Notre homme a le sentiment d’être abandonné. Même de la part du HCR censé porter, selon lui, un peu de confort et d’espoir dans la vie des personnes qui ont fui la guerre et les persécutions. «Le HCR accorde davantage d’intérêt aux nouveaux réfugiés notamment ceux venus en famille. Les anciens, comme mon cas et les célibataires, ne semblent plus faire la priorité », a-t-il lancé.
L’accès au statut de réfugié accordé en 2006, ne semble non plus rien changer dans cette vie sombre. « Je vis au jour le jour en me débrouillant. Avec carte de réfugié ou sans, ma vie ressemble à celle de tous les jours», nous a-t-il confié avant de poursuivre :« Et ce ne sont pas les infimes aides accordées par le HCR qui vont rendre ma vie heureuse».
Comme beaucoup d’autres réfugiés présents au Maroc, Mori semble remonté contre le HCR. « Ce n’est pas avec les 100 DH du HCR qu’on aura accès aux soins et médicaments et ce n’est pas non plus avec le bon de 100 DH donné à chaque réfugié comme assistance alimentaire et hygiénique tous les trois mois qu’on va faire face à la misère et à la famine. D’autant plus qu’on ne bénéficie d’aucune assistance juridique en cas d’accident, d’abus, de vol et de viol », a-t-il lâché. Mori semble perdre tout espoir de trouver des jours meilleurs ou que sa situation change. « On vit comme on peut avec les moyens qu’on a mais sans espoir que demain sera un autre jour », a-t-il affirmé.
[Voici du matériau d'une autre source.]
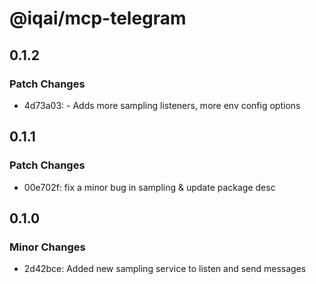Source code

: # @iqai/mcp-telegram

## 0.1.2

### Patch Changes

- 4d73a03: - Adds more sampling listeners, more env config options

## 0.1.1

### Patch Changes

- 00e702f: fix a minor bug in sampling & update package desc

## 0.1.0

### Minor Changes

- 2d42bce: Added new sampling service to listen and send messages
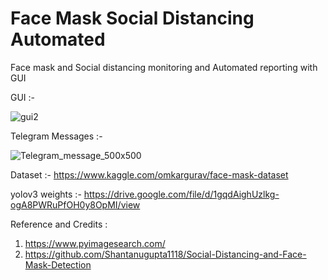 # Face Mask Social Distancing Automated

Face mask and Social distancing monitoring and Automated reporting with GUI

GUI :-

![gui2](https://user-images.githubusercontent.com/80556685/121766609-db3e4900-cb70-11eb-9d41-3a1a5e6fc650.png)



























Telegram Messages :- 


![Telegram_message_500x500](https://user-images.githubusercontent.com/80556685/121142347-84c3c880-c859-11eb-97ef-1a1d1d8da01e.jpg)














Dataset :- https://www.kaggle.com/omkargurav/face-mask-dataset

yolov3 weights :- https://drive.google.com/file/d/1gqdAighUzlkg-ogA8PWRuPfOH0y8OpMI/view

Reference and Credits :

1. https://www.pyimagesearch.com/
2. https://github.com/Shantanugupta1118/Social-Distancing-and-Face-Mask-Detection
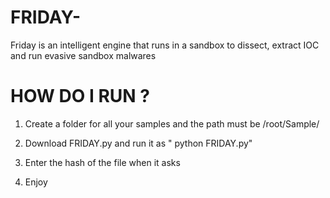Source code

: # FRIDAY-
Friday is an intelligent engine that runs in a sandbox to dissect, extract IOC and run evasive sandbox malwares 




# HOW DO I RUN ? 

1. Create a folder for all your samples and the path must be /root/Sample/

2. Download FRIDAY.py and run it as " python FRIDAY.py"

3. Enter the hash of the file when it asks

4. Enjoy 
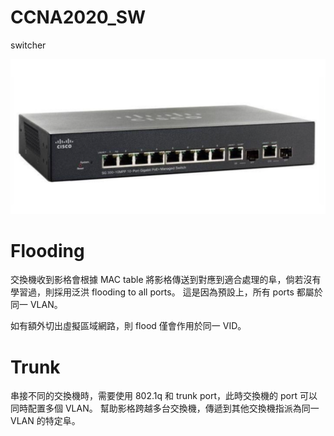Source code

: # CCNA2020_SW
switcher

![sw 10ports](https://raw.githubusercontent.com/QueenieCplusplus/CCNA2020_SW/master/10-ports.png)

# Flooding

交換機收到影格會根據 MAC table 將影格傳送到對應到適合處理的阜，倘若沒有學習過，則採用泛洪 flooding to all ports。
這是因為預設上，所有 ports 都屬於同一 VLAN。

如有額外切出虛擬區域網路，則 flood 僅會作用於同一 VID。

# Trunk

串接不同的交換機時，需要使用 802.1q 和 trunk port，此時交換機的 port 可以同時配置多個 VLAN。
幫助影格跨越多台交換機，傳遞到其他交換機指派為同一 VLAN 的特定阜。


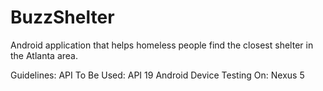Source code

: # BuzzShelter
Android application that helps homeless people find the closest shelter in the Atlanta area.

Guidelines:
API To Be Used: API 19
Android Device Testing On: Nexus 5
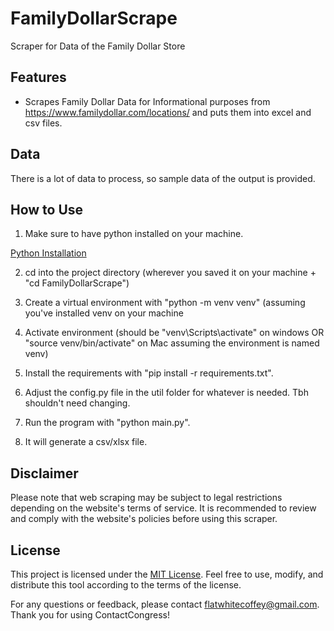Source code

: # FamilyDollarScrape
Scraper for Data of the Family Dollar Store

## Features
- Scrapes Family Dollar Data for Informational purposes from https://www.familydollar.com/locations/ and puts them into excel and csv files.

## Data
There is a lot of data to process, so sample data of the output is provided.

## How to Use
1. Make sure to have python installed on your machine.

[Python Installation](https://www.python.org/downloads/)

2. cd into the project directory (wherever you saved it on your machine + "cd FamilyDollarScrape")

3. Create a virtual environment with "python -m venv venv" (assuming you've installed venv on your machine
   
5. Activate environment (should be "venv\Scripts\activate" on windows OR "source venv/bin/activate" on Mac assuming the environment is named venv)
   
7. Install the requirements with "pip install -r requirements.txt".

8. Adjust the config.py file in the util folder for whatever is needed. Tbh shouldn't need changing.

9. Run the program with "python main.py".
   
10. It will generate a csv/xlsx file.


## Disclaimer
Please note that web scraping may be subject to legal restrictions depending on the website's terms of service. It is recommended to review and comply with the website's policies before using this scraper. 

## License
This project is licensed under the [MIT License](https://choosealicense.com/licenses/mit/). Feel free to use, modify, and distribute this tool according to the terms of the license.

For any questions or feedback, please contact [flatwhitecoffey@gmail.com](mailto:flatwhitecoffey@gmail.com). Thank you for using ContactCongress!
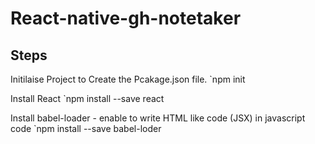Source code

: # React-native-gh-notetaker

## Steps

Initilaise Project to Create the Pcakage.json file.
`npm init

Install React
`npm install --save react

Install babel-loader - enable to write HTML like code (JSX) in javascript code
`npm install --save babel-loder



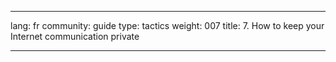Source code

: 

---

lang: fr
community: guide
type: tactics
weight: 007
title: 7. How to keep your Internet communication private

---

<stub>

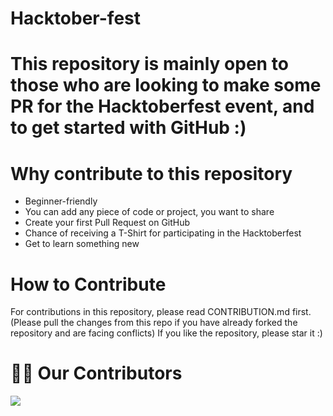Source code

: # Hacktober-fest 

# This repository is mainly open to those who are looking to make some PR for the Hacktoberfest event, and to get started with GitHub :)

# Why contribute to this repository
* Beginner-friendly
* You can add any piece of code or project, you want to share
* Create your first Pull Request on GitHub
* Chance of receiving a T-Shirt for participating in the Hacktoberfest
* Get to learn something new

# How to Contribute
For contributions in this repository, please read CONTRIBUTION.md first.  
(Please pull the changes from this repo if you have already forked the repository and are facing conflicts) 
    If you like the repository, please star it :)

# 🤝🏻 Our Contributors
<a href="https://github.com/shreyaj1/Hacktober-fest/graphs/contributors">
  <img src="https://contrib.rocks/image?repo=shreyaj1/Hacktober-fest" />
</a>
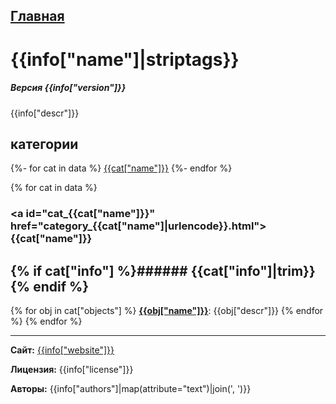 [Главная](https://ceammc.github.io/pd-help/) 
---

# {{info["name"]|striptags}}

##### Версия {{info["version"]}}

{{info["descr"]}}

## категории

{%- for cat in data %}
[{{cat["name"]}}](#cat_{{cat["name"]}})
{%- endfor %}

{% for cat in data %}
### <a id="cat_{{cat["name"]}}" href="category_{{cat["name"]|urlencode}}.html">{{cat["name"]}}</a>
{% if cat["info"] %}###### {{cat["info"]|trim}}{% endif %}
---

{% for obj in cat["objects"] %}
[**{{obj["name"]}}**]({{obj["name"]|urlencode}}.html): {{obj["descr"]}} 
{% endfor %}
{% endfor %}

---
**Сайт:** [{{info["website"]}}]({{info["website"]}})

**Лицензия:** {{info["license"]}}

**Авторы:** {{info["authors"]|map(attribute="text")|join(', ')}}
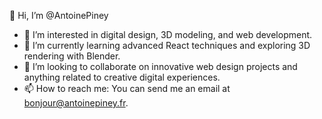 👋 Hi, I’m @AntoinePiney
- 👀 I’m interested in digital design, 3D modeling, and web development.
- 🌱 I’m currently learning advanced React techniques and exploring 3D rendering with Blender.
- 💞️ I’m looking to collaborate on innovative web design projects and anything related to creative digital experiences.
- 📫 How to reach me: You can send me an email at bonjour@antoinepiney.fr.

<!---
AntoinePiney/AntoinePiney is a ✨ special ✨ repository because its `README.md` (this file) appears on your GitHub profile.
You can click the Preview link to take a look at your changes.
--->
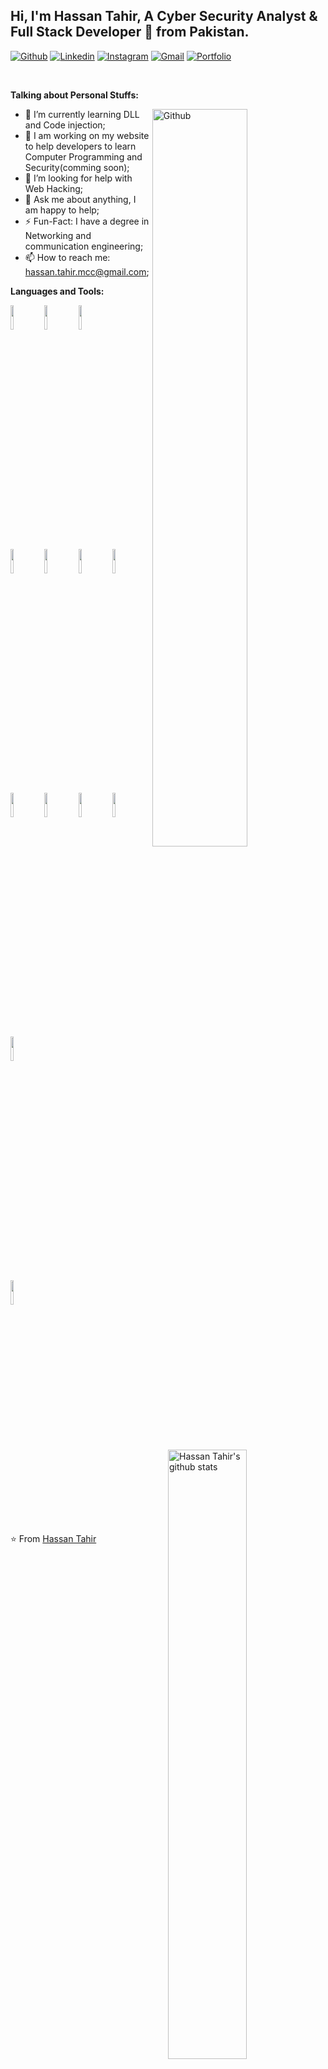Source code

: <!-- Your title -->
## Hi, I'm Hassan Tahir, A Cyber Security Analyst & Full Stack Developer 🚀 from Pakistan.

<!-- Your badges
You can use the website to generate badges: https://shields.io/
-->

[![Github](https://img.shields.io/badge/-Github-000?style=flat&logo=Github&logoColor=white)](https://github.com/Hassan-Tahir)
[![Linkedin](https://img.shields.io/badge/-LinkedIn-blue?style=flat&logo=Linkedin&logoColor=white)](https://www.linkedin.com/in/hassan-tahir-93a759175/)
[![Instagram](https://img.shields.io/badge/-Instagram-c13584?style=flat&labelColor=c13584&logo=instagram&logoColor=white)](https://www.instagram.com/_iamhassantahir/)
[![Gmail](https://img.shields.io/badge/-Gmail-c14438?style=flat&logo=Gmail&logoColor=white)](mailto:hassan.tahir.mcc@gmail.com)
[![Portfolio](https://img.shields.io/badge/hassan-Portfolio-green)](https://hassan-tahir.github.io/web)


&nbsp;

<!-- Talking about you -->
**Talking about Personal Stuffs:**

<!-- Any image aligned to the right. Beware the width -->
<img width="55%" align="right" alt="Github" src="https://bit.ly/3jvLMET" />

- 🌱 I’m currently learning DLL and Code injection; 
- 👯 I am working on my website to help developers to learn Computer Programming and Security(comming soon);
- 🤔 I’m looking for help with Web Hacking;
- 💬 Ask me about anything, I am happy to help;
- ⚡️ Fun-Fact: I have a degree in Networking and communication engineering;
- 📫 How to reach me: hassan.tahir.mcc@gmail.com;

**Languages and Tools:** 

<!-- Your github readme stats
You can use this api: https://github.com/anuraghazra/github-readme-stats
-->
<p>
  <a href="https://github.com/Hassan-Tahir">
    <img width="50%" align="right" alt="Hassan Tahir's github stats" src="https://github-readme-stats.vercel.app/api?username=Hassan-Tahir&show_icons=true&hide_border=true" />
  </a>
  
  <!-- Your languages and tools. Be careful with the alignment. 
  You can use this sites to get logos: https://www.vectorlogo.zone or https://simpleicons.org/
  -->
  <code><img width="10%" src="https://www.vectorlogo.zone/logos/hackerone/hackerone-ar21.svg"></code>
  <code><img width="10%" src="https://www.vectorlogo.zone/logos/wireshark/wireshark-ar21.svg"></code>
  <code><img width="10%" src="https://www.vectorlogo.zone/logos/javascript/javascript-ar21.svg"></code>
  <br />
  <code><img width="10%" src="https://www.vectorlogo.zone/logos/nodejs/nodejs-ar21.svg"></code>
  <code><img width="10%" src="https://www.vectorlogo.zone/logos/python/python-ar21.svg"></code>
  <code><img width="10%" src="https://www.vectorlogo.zone/logos/mysql/mysql-ar21.svg"></code>
  <code><img width="10%" src="https://www.vectorlogo.zone/logos/linux/linux-ar21.svg"></code>
  <br />
  <code><img width="10%" src="https://www.vectorlogo.zone/logos/docker/docker-ar21.svg"></code>
  <code><img width="10%" src="https://www.vectorlogo.zone/logos/raspberrypi/raspberrypi-ar21.svg"></code>
  <code><img width="10%" src="https://www.vectorlogo.zone/logos/typescriptlang/typescriptlang-official.svg"></code>
  <code><img width="10%" src="https://www.vectorlogo.zone/logos/golang/golang-ar21.svg"></code>
  <code><img width="10%" src="https://www.vectorlogo.zone/logos/mariadb/mariadb-ar21.svg"></code>
  <br />
  <code><img width="10%" src="https://www.vectorlogo.zone/logos/visualstudio_code/visualstudio_code-ar21.svg"></code>
</p>

⭐️ From [Hassan Tahir](https://hassan-tahir.github.io/web)
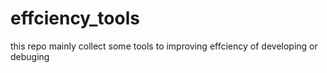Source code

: # effciency_tools
this repo mainly collect some tools to improving effciency of developing or debuging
Une situation qui appelle à durer tant l’accueil des demandeurs d’asile dans notre pays n’est pas réglementé. En effet, le pays ne dispose pas d’un dispositif permettant d’accueillir les demandeurs de protection internationale pendant toute la durée de la procédure d’asile. Notre pays manque de centres d’accueil pour les demandeurs d’asile offrant un hébergement accompagné et donnant droit, en outre, à une allocation financière temporaire dans l’attente de la régularisation de leur situation et à un accompagnement social et juridique. En effet, au-delà des engagements et des déclarations politiques, la réalité est que le droit d’asile au Maroc n’existe pas. Si le Maroc a bien ratifié la Convention de 1951 relative à la définition du statut de réfugié le 26 août 1957 et son protocole additionnel de 1967 le 20 avril 1971, il n’a pas encore mis légalement en place des procédures nationales permettant de définir un statut de réfugié. Une triste réalité.
Repères
Les personnes âgées entre 18 et 59 constituent la grande majorité des réfugiés et demandeurs d’asile au Royaume. Les enfants représentent 27,6%, les femmes (43,6%) et les hommes (56,4%). 34% de cette population ont un niveau scolaire primaire, 23% celui des écoles supérieures, 8% universitaire et 2% technique.
Les statistiques du HCR-Maroc révèlent que 52,4% de ces personnes ont travaillé dans le secteur des services dans leurs pays d’origine, 4,2% dans l’industrie, 5,6% dans l’agriculture et 3,9% ont été des étudiants. 27,6% ont déclaré être sans emploi.
Une grande partie de cette population réside à Rabat avec 455 personnes, soit 26,8%. Casablanca arrive en seconde place avec 352 personnes (20,7%). Tanger occupe la troisième place avec 115 (6,8%) suivie par Tétouan avec 111 (6,5%) et Kénitra avec 59 (3,5%). Marrakech, Béni Mellal et Fès occupent les dernières places avec respectivement 19, 16 et 15 personnes. Il reste à préciser que plus de 443 personnes sont réparties dans d’autres villes du Maroc.
Afin de subvenir aux besoins de cette population, HCR-Maroc dispose d’un budget global de 3,4 millions de dollars destinés à assurer le fonctionnement et l’assistance aux réfugiés et demandeurs d’asile. La Principauté de Monaco et la Suisse contribuent respectivement avec 200.000 et 430.000 dollars dans ce budget, soit 19%.